It’s quarterly season again and if that wasn’t exciting enough it’s Q4, which means we get the full calendar year – lucky us. In the case of the big US tech companies we are presented with a Twilight Zone-like parallel reality where the accumulation of unimaginable riches is often greeted with indifference or even disdain.

January 30, 2015

3 Min Read
A Week In Wireless – Raw Earning Power

By The Informer

It’s quarterly season again and if that wasn’t exciting enough it’s Q4, which means we get the full calendar year – lucky us. In the case of the big US tech companies we are presented with a Twilight Zone-like parallel reality where the accumulation of unimaginable riches is often greeted with indifference or even disdain.

“ACME Widgets made a disappointing $10 zillion profit in the fourth quarter of 2014 as supply constraints and currency concerns ate into margins,” would be a typically doleful report as observers discuss where it all went so wrong. Outraged shareholders might then call for radical action in a desperate bid to rescue their floundering company while contrite execs grovelingly apologise for presiding over such a debacle.

Moralising commentators also seem to be thrown by successful tech companies as they can’t quite work out whether they deserve their profits. It’s not like with banks, consigned to the role of pantomime villain since they so spectacularly arsed everything up eight years ago. Any profit made by a bank is by definition dirty, sullied and immoral. They sit atop their ivory towers stroking over-fed cats and plotting how they might inflict even further suffering on society in the name of Mammon.

Tech companies, however, actually make things – and fun ones at that. They invest billions in R&D to create products we use every day to make our lives easier, more entertaining and more productive. What’s not to like? So even when Apple banks 18 billion big ones in a single quarter our response tends to be more along the lines of: “fair play to ‘em – they deserve it for making such cool gadgets.”

This isn’t the first quarter of handsome profit for Apple, in fact it has been accumulating cash to an obscene extent from pretty much the day it launched the iPhone. Apple will have tipped that $18 billion into the big warehouse full of cash it already has, bringing the value of the pile to a mind-blowing $178 billion.

In keeping with the spirit of mainstream media commentary around this matter, the Informer decided to do some research on arbitrary comparisons with Apple’s heaving mound of wedge. Wikipedia reveals Apple has more put aside than the GDP of Ecuador, but less than Ireland. Were Apple to donate its entire stash to the UK government it would still only pay off a tenth of our national debt.
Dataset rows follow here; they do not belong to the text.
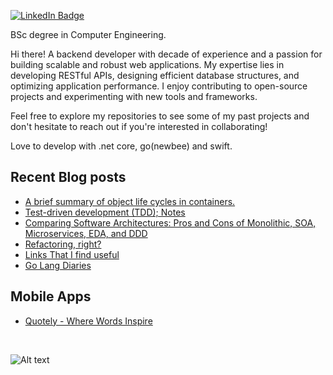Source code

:[![LinkedIn Badge](https://img.shields.io/badge/LinkedIn-Profile-informational?style=flat&logo=linkedin&logoColor=white&color=0D76A8)](https://www.linkedin.com/in/ekinbulut/)

BSc degree in Computer Engineering.


Hi there! A backend developer with decade of experience and a passion for building scalable and robust web applications. My expertise lies in developing RESTful APIs, designing efficient database structures, and optimizing application performance. 
I enjoy contributing to open-source projects and experimenting with new tools and frameworks. 

Feel free to explore my repositories to see some of my past projects and don't hesitate to reach out if you're interested in collaborating!

Love to develop with .net core, go(newbee) and swift.

## Recent Blog posts

* [A brief summary of object life cycles in containers.](https://ekinbulut.com/a-brief-summary-of-object-life-cycles-in-containers/)
* [Test-driven development (TDD); Notes](https://ekinbulut.com/test-driven-development-tdd-notes/)
* [Comparing Software Architectures: Pros and Cons of Monolithic, SOA, Microservices, EDA, and DDD](https://ekinbulut.com/ncomparing-software-architectures-pros-and-cons-of-monolithic-soa-microservices-eda-and-dddn/)
* [Refactoring, right?](https://ekinbulut.com/refactoring-right/)
* [Links That I find useful](https://ekinbulut.com/links-sources-which-i-find-useful/)
* [Go Lang Diaries](https://ekinbulut.com/golang-diaries-intro/)
  

## Mobile Apps

* [Quotely - Where Words Inspire](https://apps.apple.com/app/quotely-where-words-inspire/id6462674171)

</br>

![Alt text](https://res.cloudinary.com/dkgzvwnhz/image/upload/c_scale,w_150/v1669399669/github/frame.png "Scan Me")
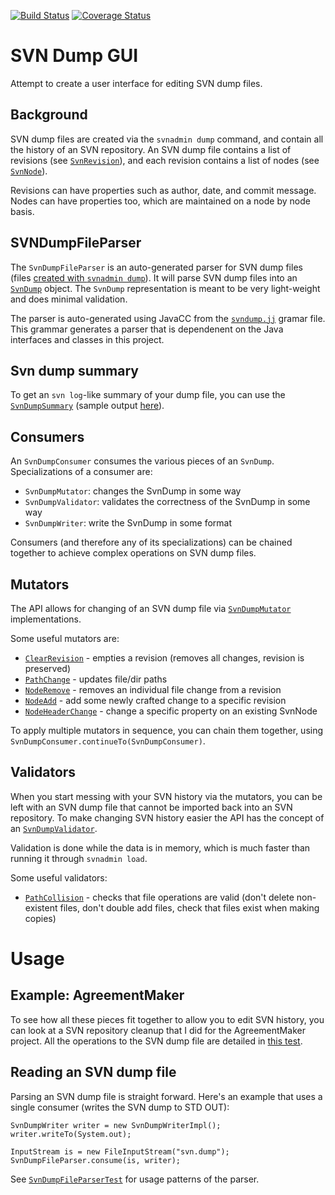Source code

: [![Build Status](https://travis-ci.org/cstroe/svndumpgui.svg?branch=master)](https://travis-ci.org/cstroe/svndumpgui)
[![Coverage Status](https://coveralls.io/repos/cstroe/svndumpgui/badge.svg?branch=master&service=github)](https://coveralls.io/github/cstroe/svndumpgui?branch=master)

# SVN Dump GUI

Attempt to create a user interface for editing SVN dump files.

## Background

SVN dump files are created via the `svnadmin dump` command, and contain all the 
history of an SVN repository.  An SVN dump file contains a list of revisions 
(see [`SvnRevision`](src/main/java/com/github/cstroe/svndumpgui/api/SvnRevision.java)), and each
revision contains a list of nodes (see [`SvnNode`](src/main/java/com/github/cstroe/svndumpgui/api/SvnNode.java)).

Revisions can have properties such as author, date, and commit message.  Nodes 
can have properties too, which are maintained on a node by node basis.

## SVNDumpFileParser

The `SvnDumpFileParser` is an auto-generated parser for SVN dump files 
(files [created with `svnadmin dump`](src/test/resources/dumps)).  It will
parse SVN dump files into an [`SvnDump`](src/main/java/com/github/cstroe/svndumpgui/api/SvnDump.java) object.  The `SvnDump` representation is
meant to be very light-weight and does minimal validation.

The parser is auto-generated using JavaCC from the [`svndump.jj`](src/main/javacc/svndump.jj) gramar file.
This grammar generates a parser that is dependenent on the Java interfaces and 
classes in this project.

## Svn dump summary

To get an `svn log`-like summary of your dump file, you can use the 
[`SvnDumpSummary`](src/main/java/com/github/cstroe/svndumpgui/internal/writer/SvnDumpSummary.java) (sample output [here](src/test/resources/summary/svn_multi_file_delete.txt)).

## Consumers

An `SvnDumpConsumer` consumes the various pieces of an `SvnDump`.  Specializations of a consumer are:

* `SvnDumpMutator`: changes the SvnDump in some way
* `SvnDumpValidator`: validates the correctness of the SvnDump in some way
* `SvnDumpWriter`: write the SvnDump in some format

Consumers (and therefore any of its specializations) can be chained together to achieve complex operations on SVN dump files.

## Mutators

The API allows for changing of an SVN dump file via 
[`SvnDumpMutator`](src/main/java/com/github/cstroe/svndumpgui/api/SvnDumpMutator.java) implementations.

Some useful mutators are:
* [`ClearRevision`](src/main/java/com/github/cstroe/svndumpgui/internal/transform/ClearRevision.java) - empties a revision (removes all changes, revision is preserved)
* [`PathChange`](src/main/java/com/github/cstroe/svndumpgui/internal/transform/PathChange.java) - updates file/dir paths
* [`NodeRemove`](src/main/java/com/github/cstroe/svndumpgui/internal/transform/NodeRemove.java) - removes an individual file change from a revision
* [`NodeAdd`](src/main/java/com/github/cstroe/svndumpgui/internal/transform/NodeAdd.java) - add some newly crafted change to a specific revision
* [`NodeHeaderChange`](src/main/java/com/github/cstroe/svndumpgui/internal/transform/NodeHeaderChange.java) - change a specific property on an existing SvnNode

To apply multiple mutators in sequence, you can chain them together, using `SvnDumpConsumer.continueTo(SvnDumpConsumer)`.

## Validators

When you start messing with your SVN history via the mutators, you can be left
with an SVN dump file that cannot be imported back into an SVN repository.  To
 make changing SVN history easier the API has the concept of an 
 [`SvnDumpValidator`](src/main/java/com/github/cstroe/svndumpgui/api/SvnDumpValidator.java).
 
Validation is done while the data is in memory, which is much faster
than running it through `svnadmin load`.

Some useful validators:
* [`PathCollision`](src/main/java/com/github/cstroe/svndumpgui/internal/validate/PathCollision.java) - checks that file operations are valid (don't delete non-existent files, don't double add files, check that files exist when making copies)

# Usage

## Example: AgreementMaker

To see how all these pieces fit together to allow you to edit SVN history,
you can look at a SVN repository cleanup that I did for the AgreementMaker project.
All the operations to the SVN dump file are detailed in [this test](src/test/java/com/github/cstroe/svndumpgui/internal/AMDump.java).

## Reading an SVN dump file

Parsing an SVN dump file is straight forward.  Here's an example that uses a single consumer (writes the SVN dump to STD OUT):

    SvnDumpWriter writer = new SvnDumpWriterImpl();
    writer.writeTo(System.out);
    
    InputStream is = new FileInputStream("svn.dump");
    SvnDumpFileParser.consume(is, writer);

See [`SvnDumpFileParserTest`](src/test/java/com/github/cstroe/svndumpgui/internal/SvnDumpFileParserTest.java) for usage patterns of the parser.

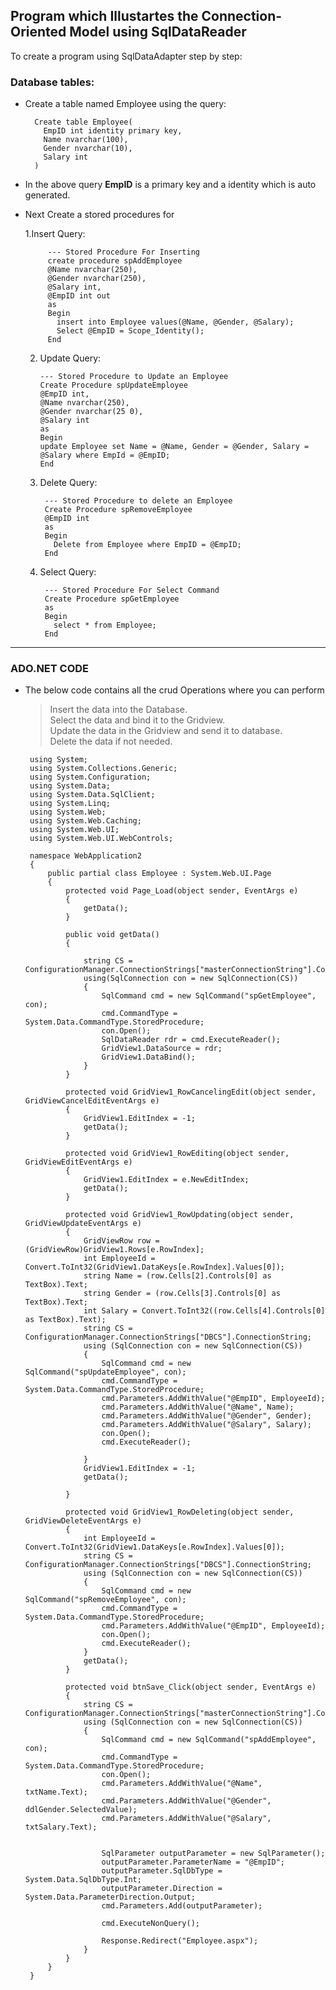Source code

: ## Program which Illustartes the Connection-Oriented Model using SqlDataReader

To create a program using SqlDataAdapter step by step:

### Database tables:

- Create a table named Employee using the query:  

        Create table Employee(
          EmpID int identity primary key, 
          Name nvarchar(100),
          Gender nvarchar(10),
          Salary int
        )
- In the above query **EmpID** is a primary key and a identity which is auto generated.

- Next Create a stored procedures for

    1.Insert Query:
    
           --- Stored Procedure For Inserting
           create procedure spAddEmployee
           @Name nvarchar(250),
           @Gender nvarchar(250),
           @Salary int,
           @EmpID int out
           as 
           Begin
             insert into Employee values(@Name, @Gender, @Salary);
             Select @EmpID = Scope_Identity();
           End
    
    2. Update Query:

           --- Stored Procedure to Update an Employee
           Create Procedure spUpdateEmployee
           @EmpID int,
           @Name nvarchar(250),
           @Gender nvarchar(25 0),
           @Salary int
           as
           Begin
           update Employee set Name = @Name, Gender = @Gender, Salary = @Salary where EmpId = @EmpID;
           End
      
  3. Delete Query:
   
          --- Stored Procedure to delete an Employee
          Create Procedure spRemoveEmployee
          @EmpID int
          as
          Begin
            Delete from Employee where EmpID = @EmpID;
          End
          
  4. Select Query:
  
          --- Stored Procedure For Select Command
          Create Procedure spGetEmployee
          as
          Begin
            select * from Employee;
          End
 
 ---
 
 ### ADO.NET CODE
 
 - The below code contains all the crud Operations where you can perform
      > Insert the data into the Database.  
      > Select the data and bind it to the Gridview.  
      > Update the data in the Gridview and send it to database.  
      > Delete the data if not needed.  

        using System;
        using System.Collections.Generic;
        using System.Configuration;
        using System.Data;
        using System.Data.SqlClient;
        using System.Linq;
        using System.Web;
        using System.Web.Caching;
        using System.Web.UI;
        using System.Web.UI.WebControls;

        namespace WebApplication2
        {
            public partial class Employee : System.Web.UI.Page
            {
                protected void Page_Load(object sender, EventArgs e)
                {
                    getData();
                }

                public void getData()
                {

                    string CS = ConfigurationManager.ConnectionStrings["masterConnectionString"].ConnectionString;
                    using(SqlConnection con = new SqlConnection(CS))
                    {
                        SqlCommand cmd = new SqlCommand("spGetEmployee", con);
                        cmd.CommandType = System.Data.CommandType.StoredProcedure;
                        con.Open();
                        SqlDataReader rdr = cmd.ExecuteReader();
                        GridView1.DataSource = rdr;
                        GridView1.DataBind();
                    }
                }

                protected void GridView1_RowCancelingEdit(object sender, GridViewCancelEditEventArgs e)
                {
                    GridView1.EditIndex = -1;
                    getData();
                }

                protected void GridView1_RowEditing(object sender, GridViewEditEventArgs e)
                {
                    GridView1.EditIndex = e.NewEditIndex;
                    getData();
                }

                protected void GridView1_RowUpdating(object sender, GridViewUpdateEventArgs e)
                {
                    GridViewRow row = (GridViewRow)GridView1.Rows[e.RowIndex];
                    int EmployeeId = Convert.ToInt32(GridView1.DataKeys[e.RowIndex].Values[0]);
                    string Name = (row.Cells[2].Controls[0] as TextBox).Text;
                    string Gender = (row.Cells[3].Controls[0] as TextBox).Text;
                    int Salary = Convert.ToInt32((row.Cells[4].Controls[0] as TextBox).Text);
                    string CS = ConfigurationManager.ConnectionStrings["DBCS"].ConnectionString;
                    using (SqlConnection con = new SqlConnection(CS))
                    {
                        SqlCommand cmd = new SqlCommand("spUpdateEmployee", con);
                        cmd.CommandType = System.Data.CommandType.StoredProcedure;
                        cmd.Parameters.AddWithValue("@EmpID", EmployeeId);
                        cmd.Parameters.AddWithValue("@Name", Name);
                        cmd.Parameters.AddWithValue("@Gender", Gender);
                        cmd.Parameters.AddWithValue("@Salary", Salary);
                        con.Open();
                        cmd.ExecuteReader();

                    }
                    GridView1.EditIndex = -1;
                    getData();

                }

                protected void GridView1_RowDeleting(object sender, GridViewDeleteEventArgs e)
                {
                    int EmployeeId = Convert.ToInt32(GridView1.DataKeys[e.RowIndex].Values[0]);
                    string CS = ConfigurationManager.ConnectionStrings["DBCS"].ConnectionString;
                    using (SqlConnection con = new SqlConnection(CS))
                    {
                        SqlCommand cmd = new SqlCommand("spRemoveEmployee", con);
                        cmd.CommandType = System.Data.CommandType.StoredProcedure;
                        cmd.Parameters.AddWithValue("@EmpID", EmployeeId);
                        con.Open();
                        cmd.ExecuteReader();
                    }
                    getData();
                }

                protected void btnSave_Click(object sender, EventArgs e)
                {
                    string CS = ConfigurationManager.ConnectionStrings["masterConnectionString"].ConnectionString;
                    using (SqlConnection con = new SqlConnection(CS))
                    {
                        SqlCommand cmd = new SqlCommand("spAddEmployee", con);
                        cmd.CommandType = System.Data.CommandType.StoredProcedure;
                        con.Open();
                        cmd.Parameters.AddWithValue("@Name", txtName.Text);
                        cmd.Parameters.AddWithValue("@Gender", ddlGender.SelectedValue);
                        cmd.Parameters.AddWithValue("@Salary", txtSalary.Text);


                        SqlParameter outputParameter = new SqlParameter();
                        outputParameter.ParameterName = "@EmpID";
                        outputParameter.SqlDbType = System.Data.SqlDbType.Int;
                        outputParameter.Direction = System.Data.ParameterDirection.Output;
                        cmd.Parameters.Add(outputParameter);

                        cmd.ExecuteNonQuery();

                        Response.Redirect("Employee.aspx");
                    }
                }
            }
        }
          
          
          
          
          
          
          
          
          
          
          
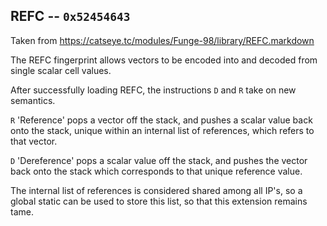 ## REFC -- `0x52454643`

Taken from https://catseye.tc/modules/Funge-98/library/REFC.markdown

The REFC fingerprint allows vectors to be encoded into and decoded from
single scalar cell values.

After successfully loading REFC, the instructions `D` and `R` take on
new semantics.

`R` 'Reference' pops a vector off the stack, and pushes a scalar value
back onto the stack, unique within an internal list of references, which
refers to that vector.

`D` 'Dereference' pops a scalar value off the stack, and pushes the
vector back onto the stack which corresponds to that unique reference
value.

The internal list of references is considered shared among all IP's, so
a global static can be used to store this list, so that this extension
remains tame.
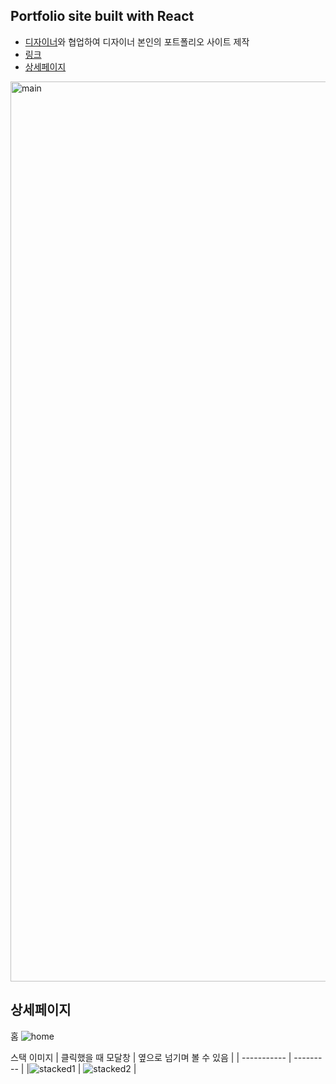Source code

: ## Portfolio site built with React

  - [디자이너](https://kwonhygge.github.io/portfolio_sohee/)와 협업하여 디자이너 본인의 포트폴리오 사이트 제작
  - [링크](https://kwonhygge.github.io/portfolio_sohee/)
  - [상세페이지](#상세페이지)
  

<img width="1440" alt="main" src="https://user-images.githubusercontent.com/50289067/99180153-2f15ba80-2767-11eb-8d64-0a77974b9407.png">

## 상세페이지


홈 
![home](https://user-images.githubusercontent.com/50289067/99180221-bcf1a580-2767-11eb-8b90-a1c4c08ef9c0.gif)

스택 이미지
| 클릭했을 때 모달창 | 옆으로 넘기며 볼 수 있음 |
| ----------- | --------- |
|![stacked1](https://user-images.githubusercontent.com/50289067/99180360-e3fca700-2768-11eb-975e-2293fa8f8b61.gif) | ![stacked2](https://user-images.githubusercontent.com/50289067/99180361-e828c480-2768-11eb-8819-fe9cc770cc5c.gif) |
Apple famously isn’t a fan of major acquisitions, but if it changed its mind it could theoretically buy AT&T or Intel without even having to call its bank manager, as illustrated in the table below, originally published by ValueWalk.

valuewalk-apple-cash.jpg

But the winner of ‘best arbitrary illustration of how much cash Apple has’ goes to CNBC, home of the absurdly theatrical, sleeve-rolling equity pundit Jim Cramer. CNBC calculated Apple could hand over $556 to every American, or just buy every homeless American a three-bedroom house in New Jersey. More importantly Apple could bankroll over 100 Rupert Murdoch divorces, but the crowning arbitrary metric from CNBC, illustrated below, is that Apple could buy every person in China a Big Mac for 47 days.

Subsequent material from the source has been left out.